Repeat the stretch of entries below from the line with "La detección de vehículos pretende" through the line with "El primer video, llamado". Include both ends and add nothing.

(Data entries)
/---
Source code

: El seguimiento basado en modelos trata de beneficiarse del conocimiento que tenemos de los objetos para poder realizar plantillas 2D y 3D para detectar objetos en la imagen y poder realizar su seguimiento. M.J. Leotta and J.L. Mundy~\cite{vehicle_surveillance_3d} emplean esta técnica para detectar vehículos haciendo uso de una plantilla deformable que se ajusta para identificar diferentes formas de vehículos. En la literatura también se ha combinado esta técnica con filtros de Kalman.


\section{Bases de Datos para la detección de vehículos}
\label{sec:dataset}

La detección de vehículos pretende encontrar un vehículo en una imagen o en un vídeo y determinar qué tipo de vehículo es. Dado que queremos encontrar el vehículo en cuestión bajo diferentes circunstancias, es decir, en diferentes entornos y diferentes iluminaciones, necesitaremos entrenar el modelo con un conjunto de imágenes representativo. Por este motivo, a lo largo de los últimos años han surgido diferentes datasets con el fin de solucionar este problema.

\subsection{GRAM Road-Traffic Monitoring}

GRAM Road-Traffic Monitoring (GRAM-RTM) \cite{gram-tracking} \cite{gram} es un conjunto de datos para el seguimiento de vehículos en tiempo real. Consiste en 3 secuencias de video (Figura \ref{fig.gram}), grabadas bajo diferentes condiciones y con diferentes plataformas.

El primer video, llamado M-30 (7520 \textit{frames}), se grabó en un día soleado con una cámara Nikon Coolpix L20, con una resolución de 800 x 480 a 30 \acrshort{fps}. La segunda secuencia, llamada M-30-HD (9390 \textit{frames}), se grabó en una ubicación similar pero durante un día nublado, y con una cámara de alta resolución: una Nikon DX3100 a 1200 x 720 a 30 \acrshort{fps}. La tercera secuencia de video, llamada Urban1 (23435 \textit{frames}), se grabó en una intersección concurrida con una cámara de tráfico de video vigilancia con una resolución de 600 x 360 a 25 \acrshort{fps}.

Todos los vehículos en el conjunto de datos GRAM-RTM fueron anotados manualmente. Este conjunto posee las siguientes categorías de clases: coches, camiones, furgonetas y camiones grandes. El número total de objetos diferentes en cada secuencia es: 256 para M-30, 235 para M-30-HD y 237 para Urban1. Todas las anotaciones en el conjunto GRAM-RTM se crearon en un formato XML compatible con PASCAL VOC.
\---
/---
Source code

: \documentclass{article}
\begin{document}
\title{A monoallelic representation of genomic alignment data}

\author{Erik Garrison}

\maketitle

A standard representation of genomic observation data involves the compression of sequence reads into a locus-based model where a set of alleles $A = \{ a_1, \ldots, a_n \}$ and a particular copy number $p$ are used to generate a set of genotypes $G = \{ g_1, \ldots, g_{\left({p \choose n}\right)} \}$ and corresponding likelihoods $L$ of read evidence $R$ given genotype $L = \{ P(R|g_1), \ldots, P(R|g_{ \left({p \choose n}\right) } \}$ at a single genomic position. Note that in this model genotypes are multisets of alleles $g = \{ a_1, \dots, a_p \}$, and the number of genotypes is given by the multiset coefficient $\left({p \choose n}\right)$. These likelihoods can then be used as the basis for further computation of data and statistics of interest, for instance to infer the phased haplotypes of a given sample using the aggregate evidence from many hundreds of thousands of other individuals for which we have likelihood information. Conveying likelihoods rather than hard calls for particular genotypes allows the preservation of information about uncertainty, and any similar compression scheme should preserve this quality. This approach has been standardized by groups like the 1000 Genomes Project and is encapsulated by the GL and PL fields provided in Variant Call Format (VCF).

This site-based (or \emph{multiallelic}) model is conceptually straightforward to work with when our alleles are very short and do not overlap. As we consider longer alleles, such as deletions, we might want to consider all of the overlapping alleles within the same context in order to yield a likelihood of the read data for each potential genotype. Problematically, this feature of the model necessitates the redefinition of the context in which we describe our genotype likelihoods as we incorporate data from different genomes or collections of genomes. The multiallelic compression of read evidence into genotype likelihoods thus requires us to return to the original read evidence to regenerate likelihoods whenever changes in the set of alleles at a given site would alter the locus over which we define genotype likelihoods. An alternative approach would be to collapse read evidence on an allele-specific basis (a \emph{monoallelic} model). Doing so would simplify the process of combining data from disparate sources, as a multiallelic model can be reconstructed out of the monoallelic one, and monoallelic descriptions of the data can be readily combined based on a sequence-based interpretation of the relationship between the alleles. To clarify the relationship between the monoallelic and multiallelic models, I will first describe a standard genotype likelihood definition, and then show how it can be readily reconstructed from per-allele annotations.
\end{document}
\---
/---
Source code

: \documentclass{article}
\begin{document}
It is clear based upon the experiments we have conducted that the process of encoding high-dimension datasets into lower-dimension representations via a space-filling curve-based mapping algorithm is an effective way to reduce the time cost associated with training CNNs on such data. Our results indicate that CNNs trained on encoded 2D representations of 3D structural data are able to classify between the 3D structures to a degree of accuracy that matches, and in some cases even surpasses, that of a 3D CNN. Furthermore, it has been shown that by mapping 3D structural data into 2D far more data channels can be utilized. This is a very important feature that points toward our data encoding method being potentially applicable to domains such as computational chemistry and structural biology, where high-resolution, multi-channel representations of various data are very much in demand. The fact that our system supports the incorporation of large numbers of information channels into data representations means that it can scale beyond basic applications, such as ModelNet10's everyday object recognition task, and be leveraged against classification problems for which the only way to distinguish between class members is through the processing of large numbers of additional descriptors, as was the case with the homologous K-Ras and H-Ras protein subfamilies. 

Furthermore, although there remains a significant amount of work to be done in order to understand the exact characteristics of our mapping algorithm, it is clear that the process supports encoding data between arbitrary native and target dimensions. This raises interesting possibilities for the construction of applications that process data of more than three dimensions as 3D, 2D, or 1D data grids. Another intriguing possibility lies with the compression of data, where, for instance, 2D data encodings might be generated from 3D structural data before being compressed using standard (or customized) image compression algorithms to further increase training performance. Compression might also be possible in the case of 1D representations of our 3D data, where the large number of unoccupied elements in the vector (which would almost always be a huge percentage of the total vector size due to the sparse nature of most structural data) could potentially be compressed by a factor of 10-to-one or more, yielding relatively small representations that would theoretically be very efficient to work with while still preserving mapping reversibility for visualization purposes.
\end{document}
\---
→ Response to this task:
La detección de vehículos pretende encontrar un vehículo en una imagen o en un vídeo y determinar qué tipo de vehículo es. Dado que queremos encontrar el vehículo en cuestión bajo diferentes circunstancias, es decir, en diferentes entornos y diferentes iluminaciones, necesitaremos entrenar el modelo con un conjunto de imágenes representativo. Por este motivo, a lo largo de los últimos años han surgido diferentes datasets con el fin de solucionar este problema.

\subsection{GRAM Road-Traffic Monitoring}

GRAM Road-Traffic Monitoring (GRAM-RTM) \cite{gram-tracking} \cite{gram} es un conjunto de datos para el seguimiento de vehículos en tiempo real. Consiste en 3 secuencias de video (Figura \ref{fig.gram}), grabadas bajo diferentes condiciones y con diferentes plataformas.

El primer video, llamado M-30 (7520 \textit{frames}), se grabó en un día soleado con una cámara Nikon Coolpix L20, con una resolución de 800 x 480 a 30 \acrshort{fps}. La segunda secuencia, llamada M-30-HD (9390 \textit{frames}), se grabó en una ubicación similar pero durante un día nublado, y con una cámara de alta resolución: una Nikon DX3100 a 1200 x 720 a 30 \acrshort{fps}. La tercera secuencia de video, llamada Urban1 (23435 \textit{frames}), se grabó en una intersección concurrida con una cámara de tráfico de video vigilancia con una resolución de 600 x 360 a 25 \acrshort{fps}.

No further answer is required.